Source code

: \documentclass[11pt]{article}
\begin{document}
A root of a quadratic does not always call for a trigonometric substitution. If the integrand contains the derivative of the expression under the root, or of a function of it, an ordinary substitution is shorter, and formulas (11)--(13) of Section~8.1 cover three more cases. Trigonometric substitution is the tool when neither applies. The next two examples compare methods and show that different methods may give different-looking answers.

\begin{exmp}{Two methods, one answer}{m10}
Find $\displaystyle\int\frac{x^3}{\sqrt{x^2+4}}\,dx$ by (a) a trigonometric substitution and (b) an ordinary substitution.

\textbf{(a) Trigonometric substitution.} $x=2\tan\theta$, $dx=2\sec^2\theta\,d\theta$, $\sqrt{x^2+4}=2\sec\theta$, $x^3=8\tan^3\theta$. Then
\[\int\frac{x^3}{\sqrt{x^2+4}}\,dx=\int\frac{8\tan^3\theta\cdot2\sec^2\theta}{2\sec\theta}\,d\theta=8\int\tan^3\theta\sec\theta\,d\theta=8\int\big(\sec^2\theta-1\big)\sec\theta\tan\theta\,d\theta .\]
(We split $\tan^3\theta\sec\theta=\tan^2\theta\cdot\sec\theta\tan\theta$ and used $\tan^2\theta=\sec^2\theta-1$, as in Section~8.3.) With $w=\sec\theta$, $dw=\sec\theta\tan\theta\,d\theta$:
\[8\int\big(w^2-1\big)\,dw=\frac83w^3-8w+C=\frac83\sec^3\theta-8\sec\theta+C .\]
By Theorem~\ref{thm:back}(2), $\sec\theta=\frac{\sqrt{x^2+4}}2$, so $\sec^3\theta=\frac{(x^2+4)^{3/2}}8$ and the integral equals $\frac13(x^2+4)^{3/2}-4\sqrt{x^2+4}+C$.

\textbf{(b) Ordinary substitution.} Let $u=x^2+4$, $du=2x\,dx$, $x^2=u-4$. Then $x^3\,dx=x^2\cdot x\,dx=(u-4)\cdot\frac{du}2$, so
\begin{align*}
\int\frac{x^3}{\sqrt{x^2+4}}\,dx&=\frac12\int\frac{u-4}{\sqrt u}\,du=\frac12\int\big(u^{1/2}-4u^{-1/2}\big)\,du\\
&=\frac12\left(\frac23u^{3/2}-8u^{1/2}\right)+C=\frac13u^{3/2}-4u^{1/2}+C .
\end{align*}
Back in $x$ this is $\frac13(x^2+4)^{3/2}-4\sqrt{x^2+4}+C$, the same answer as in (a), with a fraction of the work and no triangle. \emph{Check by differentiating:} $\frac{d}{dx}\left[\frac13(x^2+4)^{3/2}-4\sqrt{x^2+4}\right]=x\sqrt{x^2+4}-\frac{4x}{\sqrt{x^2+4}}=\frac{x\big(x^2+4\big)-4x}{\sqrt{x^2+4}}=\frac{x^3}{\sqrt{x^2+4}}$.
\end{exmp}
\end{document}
------------------------------------------------
What is being asked:
All lines in the listing above that contain "left" should be shown.

Problem solution:
&=\frac12\left(\frac23u^{3/2}-8u^{1/2}\right)+C=\frac13u^{3/2}-4u^{1/2}+C .
Back in $x$ this is $\frac13(x^2+4)^{3/2}-4\sqrt{x^2+4}+C$, the same answer as in (a), with a fraction of the work and no triangle. \emph{Check by differentiating:} $\frac{d}{dx}\left[\frac13(x^2+4)^{3/2}-4\sqrt{x^2+4}\right]=x\sqrt{x^2+4}-\frac{4x}{\sqrt{x^2+4}}=\frac{x\big(x^2+4\big)-4x}{\sqrt{x^2+4}}=\frac{x^3}{\sqrt{x^2+4}}$.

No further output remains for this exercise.